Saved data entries
——————————
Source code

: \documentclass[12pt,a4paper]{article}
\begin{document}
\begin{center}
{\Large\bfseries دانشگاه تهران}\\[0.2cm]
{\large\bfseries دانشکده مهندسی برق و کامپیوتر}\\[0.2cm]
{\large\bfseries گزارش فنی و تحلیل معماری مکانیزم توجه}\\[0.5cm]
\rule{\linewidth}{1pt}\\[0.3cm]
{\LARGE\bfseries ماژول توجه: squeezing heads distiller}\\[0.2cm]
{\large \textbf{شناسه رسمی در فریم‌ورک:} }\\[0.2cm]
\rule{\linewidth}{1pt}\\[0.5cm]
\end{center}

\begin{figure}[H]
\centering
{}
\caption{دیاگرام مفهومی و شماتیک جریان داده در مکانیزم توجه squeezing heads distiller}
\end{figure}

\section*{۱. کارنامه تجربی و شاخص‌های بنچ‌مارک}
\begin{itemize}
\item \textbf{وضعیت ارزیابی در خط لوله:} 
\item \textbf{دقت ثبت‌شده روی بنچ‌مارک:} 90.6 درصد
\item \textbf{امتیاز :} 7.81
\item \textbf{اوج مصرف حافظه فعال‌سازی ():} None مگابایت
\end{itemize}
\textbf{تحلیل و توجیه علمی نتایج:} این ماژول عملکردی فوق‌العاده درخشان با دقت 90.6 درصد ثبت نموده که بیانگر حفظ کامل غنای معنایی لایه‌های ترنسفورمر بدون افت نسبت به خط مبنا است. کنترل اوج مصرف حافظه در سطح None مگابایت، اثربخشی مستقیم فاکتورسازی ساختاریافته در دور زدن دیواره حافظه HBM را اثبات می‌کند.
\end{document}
——————————
* **Task description**
All the records, as written, must be given again.

* **Answer to the exercise**
Source code

: \documentclass[12pt,a4paper]{article}
\begin{document}
\begin{center}
{\Large\bfseries دانشگاه تهران}\\[0.2cm]
{\large\bfseries دانشکده مهندسی برق و کامپیوتر}\\[0.2cm]
{\large\bfseries گزارش فنی و تحلیل معماری مکانیزم توجه}\\[0.5cm]
\rule{\linewidth}{1pt}\\[0.3cm]
{\LARGE\bfseries ماژول توجه: squeezing heads distiller}\\[0.2cm]
{\large \textbf{شناسه رسمی در فریم‌ورک:} }\\[0.2cm]
\rule{\linewidth}{1pt}\\[0.5cm]
\end{center}

\begin{figure}[H]
\centering
{}
\caption{دیاگرام مفهومی و شماتیک جریان داده در مکانیزم توجه squeezing heads distiller}
\end{figure}

\section*{۱. کارنامه تجربی و شاخص‌های بنچ‌مارک}
\begin{itemize}
\item \textbf{وضعیت ارزیابی در خط لوله:} 
\item \textbf{دقت ثبت‌شده روی بنچ‌مارک:} 90.6 درصد
\item \textbf{امتیاز :} 7.81
\item \textbf{اوج مصرف حافظه فعال‌سازی ():} None مگابایت
\end{itemize}
\textbf{تحلیل و توجیه علمی نتایج:} این ماژول عملکردی فوق‌العاده درخشان با دقت 90.6 درصد ثبت نموده که بیانگر حفظ کامل غنای معنایی لایه‌های ترنسفورمر بدون افت نسبت به خط مبنا است. کنترل اوج مصرف حافظه در سطح None مگابایت، اثربخشی مستقیم فاکتورسازی ساختاریافته در دور زدن دیواره حافظه HBM را اثبات می‌کند.
\end{document}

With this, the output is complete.